Salimos un rato al parque cercano de la casa, mi hija y yo. No soporto verla triste, así que la veo divertirse mientras se desliza por los toboganes. El parque es un remanso de belleza y frescura, con árboles que ofrecen sombra y un suave murmullo de hojas movidas por la brisa. Los niños corren y juegan por todos lados, riendo y gritando de alegría, mientras los pájaros cantan alegres melodías hermosas. Recuerdo cómo conocí a Anashia en este mismo lugar. Ella sollozaba porque unas niñas la molestaban, y desde entonces nos hicimos amigos. Crecimos juntos, compartiendo recuerdos únicos en la misma escuela. Suspirando dejo de lado esos pensamientos para disfrutar del momento con mi hija, quien juega con alegría. Estar a su lado me llena de felicidad, Luna es todo lo que amo en esta vida.
*****
Al día siguiente, desperté temprano para llevar a la nena a su primer día de escuela. Ella se veía contenta, con muchos ánimos. Sé que le gusta este ambiente, su sangre Nica corre por sus venas, y quiero que ella se sienta feliz.

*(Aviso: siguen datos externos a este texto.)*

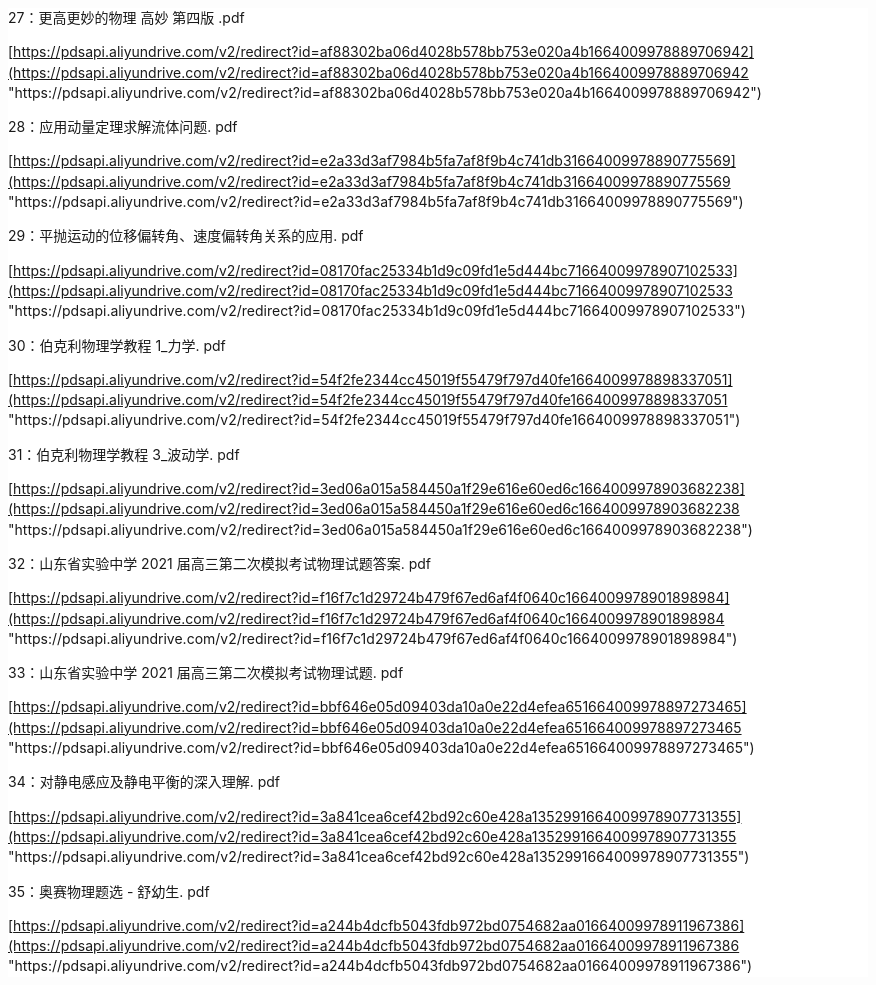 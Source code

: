 27：更高更妙的物理 高妙 第四版 .pdf

[https://pdsapi.aliyundrive.com/v2/redirect?id=af88302ba06d4028b578bb753e020a4b1664009978889706942](https://pdsapi.aliyundrive.com/v2/redirect?id=af88302ba06d4028b578bb753e020a4b1664009978889706942 "https&#x3A;//pdsapi.aliyundrive.com/v2/redirect?id=af88302ba06d4028b578bb753e020a4b1664009978889706942")

28：应用动量定理求解流体问题. pdf

[https://pdsapi.aliyundrive.com/v2/redirect?id=e2a33d3af7984b5fa7af8f9b4c741db31664009978890775569](https://pdsapi.aliyundrive.com/v2/redirect?id=e2a33d3af7984b5fa7af8f9b4c741db31664009978890775569 "https&#x3A;//pdsapi.aliyundrive.com/v2/redirect?id=e2a33d3af7984b5fa7af8f9b4c741db31664009978890775569")

29：平抛运动的位移偏转角、速度偏转角关系的应用. pdf

[https://pdsapi.aliyundrive.com/v2/redirect?id=08170fac25334b1d9c09fd1e5d444bc71664009978907102533](https://pdsapi.aliyundrive.com/v2/redirect?id=08170fac25334b1d9c09fd1e5d444bc71664009978907102533 "https&#x3A;//pdsapi.aliyundrive.com/v2/redirect?id=08170fac25334b1d9c09fd1e5d444bc71664009978907102533")

30：伯克利物理学教程 1\_力学. pdf

[https://pdsapi.aliyundrive.com/v2/redirect?id=54f2fe2344cc45019f55479f797d40fe1664009978898337051](https://pdsapi.aliyundrive.com/v2/redirect?id=54f2fe2344cc45019f55479f797d40fe1664009978898337051 "https&#x3A;//pdsapi.aliyundrive.com/v2/redirect?id=54f2fe2344cc45019f55479f797d40fe1664009978898337051")

31：伯克利物理学教程 3\_波动学. pdf

[https://pdsapi.aliyundrive.com/v2/redirect?id=3ed06a015a584450a1f29e616e60ed6c1664009978903682238](https://pdsapi.aliyundrive.com/v2/redirect?id=3ed06a015a584450a1f29e616e60ed6c1664009978903682238 "https&#x3A;//pdsapi.aliyundrive.com/v2/redirect?id=3ed06a015a584450a1f29e616e60ed6c1664009978903682238")

32：山东省实验中学 2021 届高三第二次模拟考试物理试题答案. pdf

[https://pdsapi.aliyundrive.com/v2/redirect?id=f16f7c1d29724b479f67ed6af4f0640c1664009978901898984](https://pdsapi.aliyundrive.com/v2/redirect?id=f16f7c1d29724b479f67ed6af4f0640c1664009978901898984 "https&#x3A;//pdsapi.aliyundrive.com/v2/redirect?id=f16f7c1d29724b479f67ed6af4f0640c1664009978901898984")

33：山东省实验中学 2021 届高三第二次模拟考试物理试题. pdf

[https://pdsapi.aliyundrive.com/v2/redirect?id=bbf646e05d09403da10a0e22d4efea651664009978897273465](https://pdsapi.aliyundrive.com/v2/redirect?id=bbf646e05d09403da10a0e22d4efea651664009978897273465 "https&#x3A;//pdsapi.aliyundrive.com/v2/redirect?id=bbf646e05d09403da10a0e22d4efea651664009978897273465")

34：对静电感应及静电平衡的深入理解. pdf

[https://pdsapi.aliyundrive.com/v2/redirect?id=3a841cea6cef42bd92c60e428a1352991664009978907731355](https://pdsapi.aliyundrive.com/v2/redirect?id=3a841cea6cef42bd92c60e428a1352991664009978907731355 "https&#x3A;//pdsapi.aliyundrive.com/v2/redirect?id=3a841cea6cef42bd92c60e428a1352991664009978907731355")

35：奥赛物理题选 - 舒幼生. pdf

[https://pdsapi.aliyundrive.com/v2/redirect?id=a244b4dcfb5043fdb972bd0754682aa01664009978911967386](https://pdsapi.aliyundrive.com/v2/redirect?id=a244b4dcfb5043fdb972bd0754682aa01664009978911967386 "https&#x3A;//pdsapi.aliyundrive.com/v2/redirect?id=a244b4dcfb5043fdb972bd0754682aa01664009978911967386")
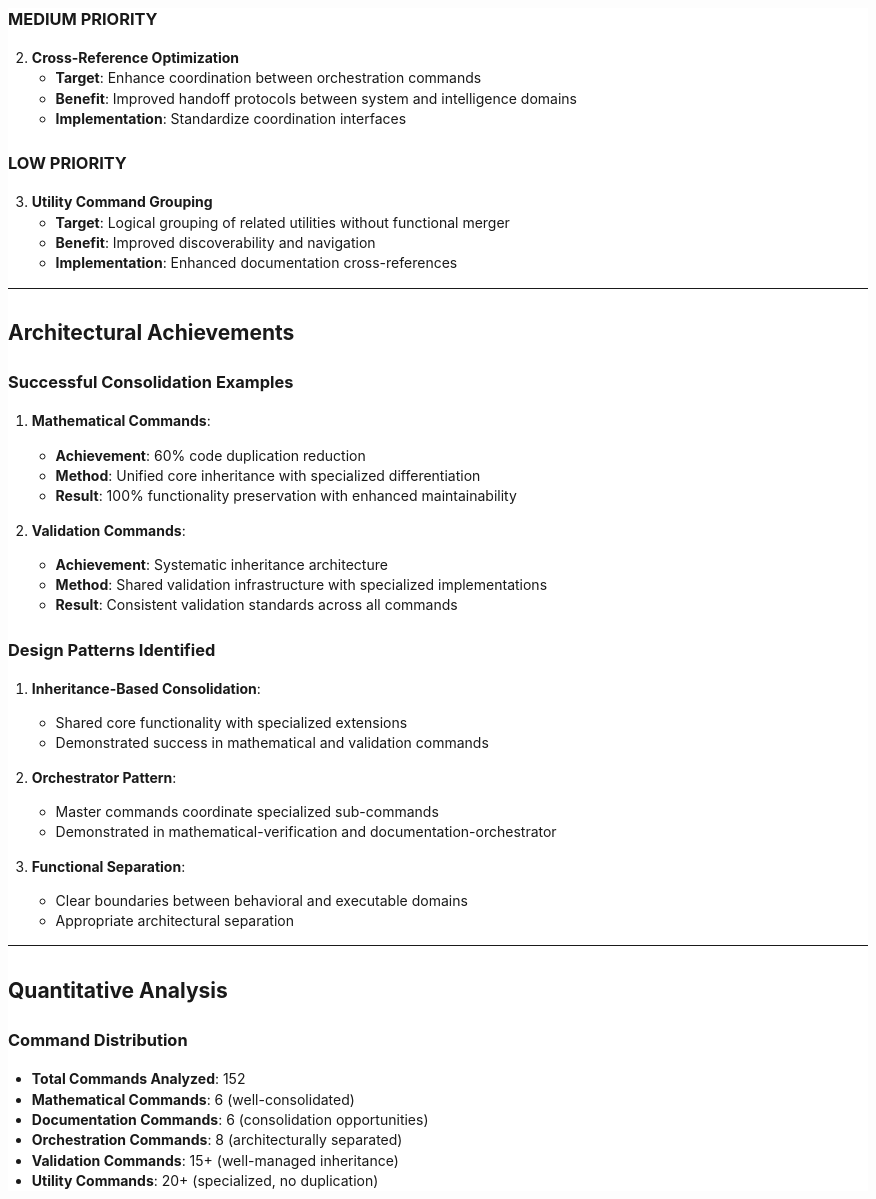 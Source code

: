 ### **MEDIUM PRIORITY**

2. **Cross-Reference Optimization**
   - **Target**: Enhance coordination between orchestration commands
   - **Benefit**: Improved handoff protocols between system and intelligence domains
   - **Implementation**: Standardize coordination interfaces

### **LOW PRIORITY**

3. **Utility Command Grouping**
   - **Target**: Logical grouping of related utilities without functional merger
   - **Benefit**: Improved discoverability and navigation
   - **Implementation**: Enhanced documentation cross-references

---

## Architectural Achievements

### **Successful Consolidation Examples**

1. **Mathematical Commands**: 
   - **Achievement**: 60% code duplication reduction
   - **Method**: Unified core inheritance with specialized differentiation
   - **Result**: 100% functionality preservation with enhanced maintainability

2. **Validation Commands**:
   - **Achievement**: Systematic inheritance architecture
   - **Method**: Shared validation infrastructure with specialized implementations
   - **Result**: Consistent validation standards across all commands

### **Design Patterns Identified**

1. **Inheritance-Based Consolidation**: 
   - Shared core functionality with specialized extensions
   - Demonstrated success in mathematical and validation commands

2. **Orchestrator Pattern**: 
   - Master commands coordinate specialized sub-commands
   - Demonstrated in mathematical-verification and documentation-orchestrator

3. **Functional Separation**: 
   - Clear boundaries between behavioral and executable domains
   - Appropriate architectural separation

---

## Quantitative Analysis

### **Command Distribution**
- **Total Commands Analyzed**: 152
- **Mathematical Commands**: 6 (well-consolidated)
- **Documentation Commands**: 6 (consolidation opportunities)
- **Orchestration Commands**: 8 (architecturally separated)
- **Validation Commands**: 15+ (well-managed inheritance)
- **Utility Commands**: 20+ (specialized, no duplication)
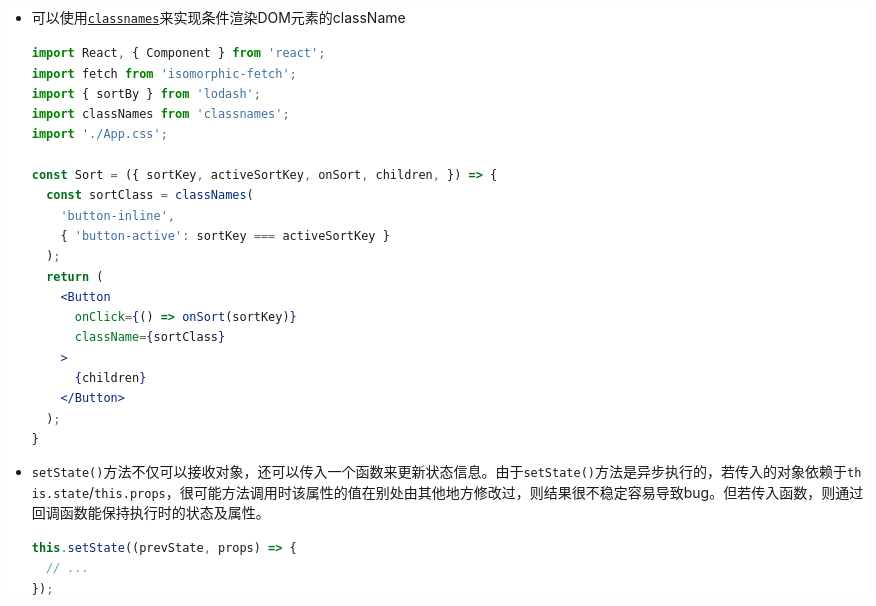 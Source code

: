 * 可以使用[`classnames`](https://github.com/JedWatson/classnames)来实现条件渲染DOM元素的className

  ```jsx
  import React, { Component } from 'react';
  import fetch from 'isomorphic-fetch';
  import { sortBy } from 'lodash';
  import classNames from 'classnames';
  import './App.css';

  const Sort = ({ sortKey, activeSortKey, onSort, children, }) => {
    const sortClass = classNames(
      'button-inline',
      { 'button-active': sortKey === activeSortKey }
    );
    return (
      <Button
        onClick={() => onSort(sortKey)}
        className={sortClass}
      >
        {children}
      </Button>
    );
  }
  ```

* `setState()`方法不仅可以接收对象，还可以传入一个函数来更新状态信息。由于`setState()`方法是异步执行的，若传入的对象依赖于`this.state`/`this.props`，很可能方法调用时该属性的值在别处由其他地方修改过，则结果很不稳定容易导致bug。但若传入函数，则通过回调函数能保持执行时的状态及属性。

  ```jsx
  this.setState((prevState, props) => {
    // ...
  });
  ```

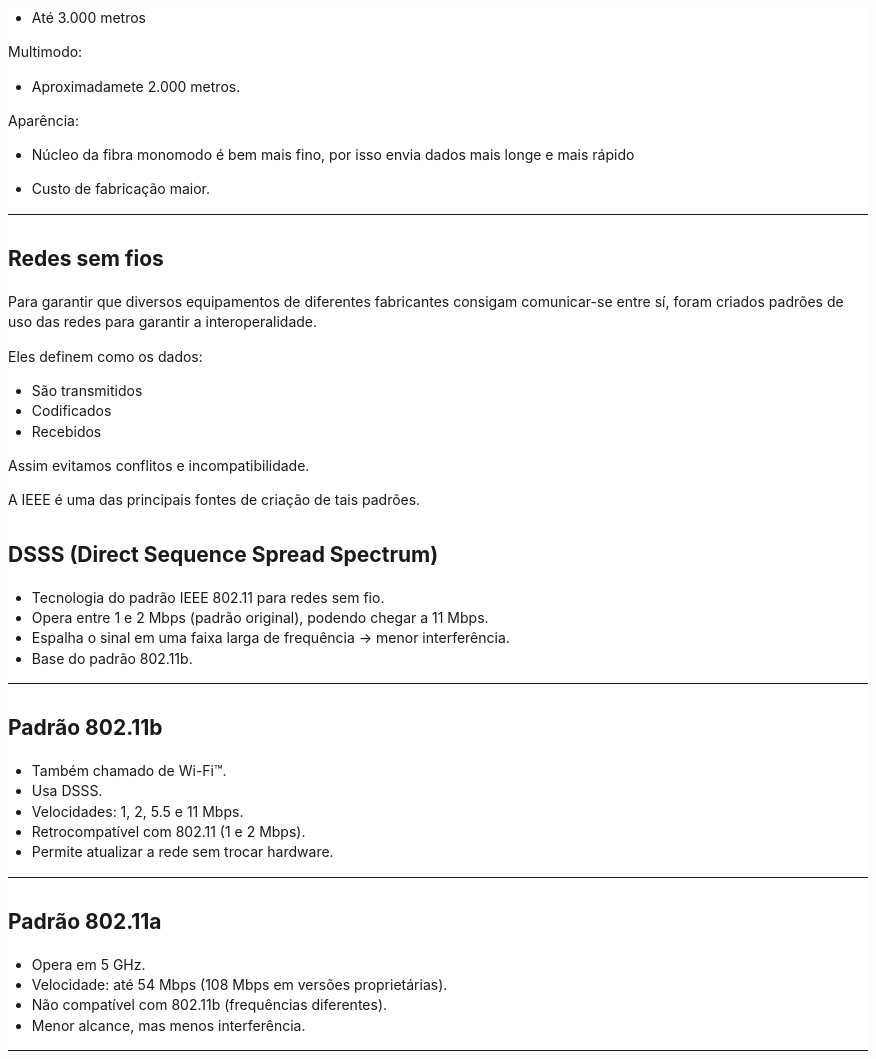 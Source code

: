 - Até 3.000 metros

Multimodo:

- Aproximadamete 2.000 metros.

Aparência:

- Núcleo da fibra monomodo é bem mais fino, por isso envia dados mais longe e mais rápido

- Custo de fabricação maior.

---

## Redes sem fios

Para garantir que diversos equipamentos de diferentes fabricantes consigam comunicar-se entre sí, foram criados padrões de uso das redes para garantir a interoperalidade.

Eles definem como os dados:

- São transmitidos
- Codificados
- Recebidos

Assim evitamos conflitos e incompatibilidade. 

A IEEE é uma das principais fontes de criação de tais padrões.


## DSSS (Direct Sequence Spread Spectrum)
- Tecnologia do padrão IEEE 802.11 para redes sem fio.  
- Opera entre 1 e 2 Mbps (padrão original), podendo chegar a 11 Mbps.  
- Espalha o sinal em uma faixa larga de frequência → menor interferência.  
- Base do padrão 802.11b.  

---

## Padrão 802.11b
- Também chamado de Wi-Fi™.  
- Usa DSSS.  
- Velocidades: 1, 2, 5.5 e 11 Mbps.  
- Retrocompatível com 802.11 (1 e 2 Mbps).  
- Permite atualizar a rede sem trocar hardware.  

---

## Padrão 802.11a
- Opera em 5 GHz.  
- Velocidade: até 54 Mbps (108 Mbps em versões proprietárias).  
- Não compatível com 802.11b (frequências diferentes).  
- Menor alcance, mas menos interferência.  

---

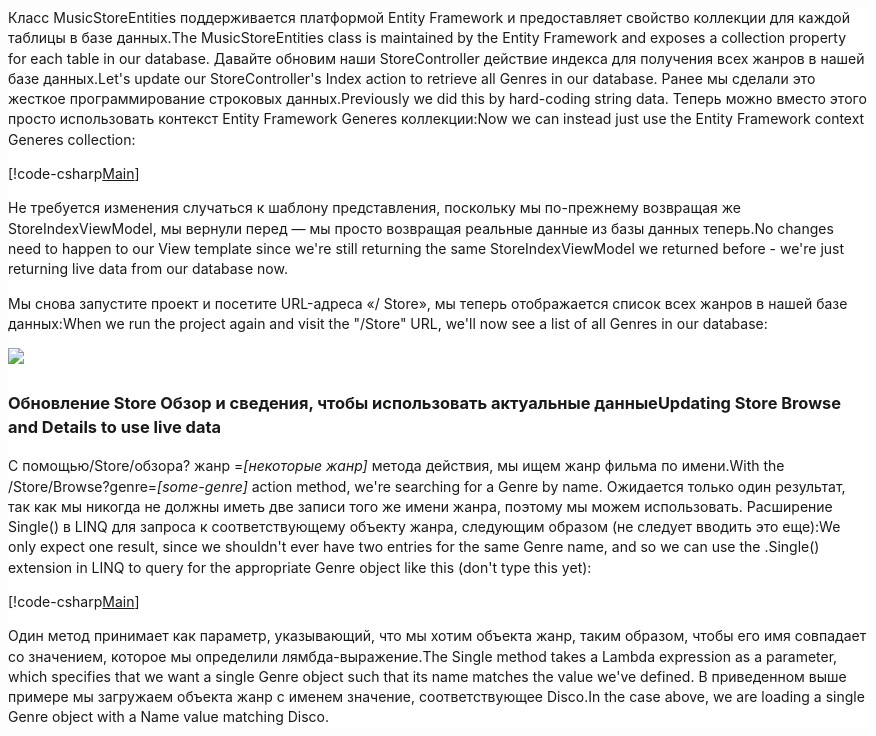 <span data-ttu-id="8245f-154">Класс MusicStoreEntities поддерживается платформой Entity Framework и предоставляет свойство коллекции для каждой таблицы в базе данных.</span><span class="sxs-lookup"><span data-stu-id="8245f-154">The MusicStoreEntities class is maintained by the Entity Framework and exposes a collection property for each table in our database.</span></span> <span data-ttu-id="8245f-155">Давайте обновим наши StoreController действие индекса для получения всех жанров в нашей базе данных.</span><span class="sxs-lookup"><span data-stu-id="8245f-155">Let's update our StoreController's Index action to retrieve all Genres in our database.</span></span> <span data-ttu-id="8245f-156">Ранее мы сделали это жесткое программирование строковых данных.</span><span class="sxs-lookup"><span data-stu-id="8245f-156">Previously we did this by hard-coding string data.</span></span> <span data-ttu-id="8245f-157">Теперь можно вместо этого просто использовать контекст Entity Framework Generes коллекции:</span><span class="sxs-lookup"><span data-stu-id="8245f-157">Now we can instead just use the Entity Framework context Generes collection:</span></span>

[!code-csharp[Main](mvc-music-store-part-4/samples/sample8.cs)]

<span data-ttu-id="8245f-158">Не требуется изменения случаться к шаблону представления, поскольку мы по-прежнему возвращая же StoreIndexViewModel, мы вернули перед — мы просто возвращая реальные данные из базы данных теперь.</span><span class="sxs-lookup"><span data-stu-id="8245f-158">No changes need to happen to our View template since we're still returning the same StoreIndexViewModel we returned before - we're just returning live data from our database now.</span></span>

<span data-ttu-id="8245f-159">Мы снова запустите проект и посетите URL-адреса «/ Store», мы теперь отображается список всех жанров в нашей базе данных:</span><span class="sxs-lookup"><span data-stu-id="8245f-159">When we run the project again and visit the "/Store" URL, we'll now see a list of all Genres in our database:</span></span>

![](mvc-music-store-part-4/_static/image1.jpg)

### <a name="updating-store-browse-and-details-to-use-live-data"></a><span data-ttu-id="8245f-160">Обновление Store Обзор и сведения, чтобы использовать актуальные данные</span><span class="sxs-lookup"><span data-stu-id="8245f-160">Updating Store Browse and Details to use live data</span></span>

<span data-ttu-id="8245f-161">С помощью/Store/обзора? жанр =*[некоторые жанр]* метода действия, мы ищем жанр фильма по имени.</span><span class="sxs-lookup"><span data-stu-id="8245f-161">With the /Store/Browse?genre=*[some-genre]* action method, we're searching for a Genre by name.</span></span> <span data-ttu-id="8245f-162">Ожидается только один результат, так как мы никогда не должны иметь две записи того же имени жанра, поэтому мы можем использовать. Расширение Single() в LINQ для запроса к соответствующему объекту жанра, следующим образом (не следует вводить это еще):</span><span class="sxs-lookup"><span data-stu-id="8245f-162">We only expect one result, since we shouldn't ever have two entries for the same Genre name, and so we can use the .Single() extension in LINQ to query for the appropriate Genre object like this (don't type this yet):</span></span>

[!code-csharp[Main](mvc-music-store-part-4/samples/sample9.cs)]

<span data-ttu-id="8245f-163">Один метод принимает как параметр, указывающий, что мы хотим объекта жанр, таким образом, чтобы его имя совпадает со значением, которое мы определили лямбда-выражение.</span><span class="sxs-lookup"><span data-stu-id="8245f-163">The Single method takes a Lambda expression as a parameter, which specifies that we want a single Genre object such that its name matches the value we've defined.</span></span> <span data-ttu-id="8245f-164">В приведенном выше примере мы загружаем объекта жанр с именем значение, соответствующее Disco.</span><span class="sxs-lookup"><span data-stu-id="8245f-164">In the case above, we are loading a single Genre object with a Name value matching Disco.</span></span>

-Señor, la pequeña está lista.
-Bueno, Karla, sube tú también. Recuerda que tu trabajo es la niña.
-Sí, señor.
Mi hija se despide de su madre, y como siempre, Natalia con su amargura. Negando, la llamo para subirla al coche. Respiro el aire que emana de mi país. Es tan hermoso y bello. Me siento el Alexei de hace años.
-Papá, qué bonito se ve este lugar. Tiene muchos parques.
-Mi niña, cuando estés libre, te llevaré a varios lugares, ¿entendido?
Mi pequeña mueve su cabecita en señal de asentimiento.
Al llegar al colegio, bajo con ella. Veo su tarjeta en la que indica su número de aula. En este colegio estudié hasta mi quinto año, y fue una experiencia inolvidable. Qué recuerdos aquellos.
Veo el número de aula y me dirijo allí. Varias chicas, imagino que son docentes, están cantando con los niños. Ni modo, me toca interrumpir.
-Disculpe, señoritas, soy el padre de la nueva integrante. Me llamo Alexei Servante.
-Hola, mucho gust... - la muchacha se sorprende, al girar su rostro, queda con la palabra estancada y ni decir de mí al ver de quién se trata, me sorprendí al verla después de tantos años.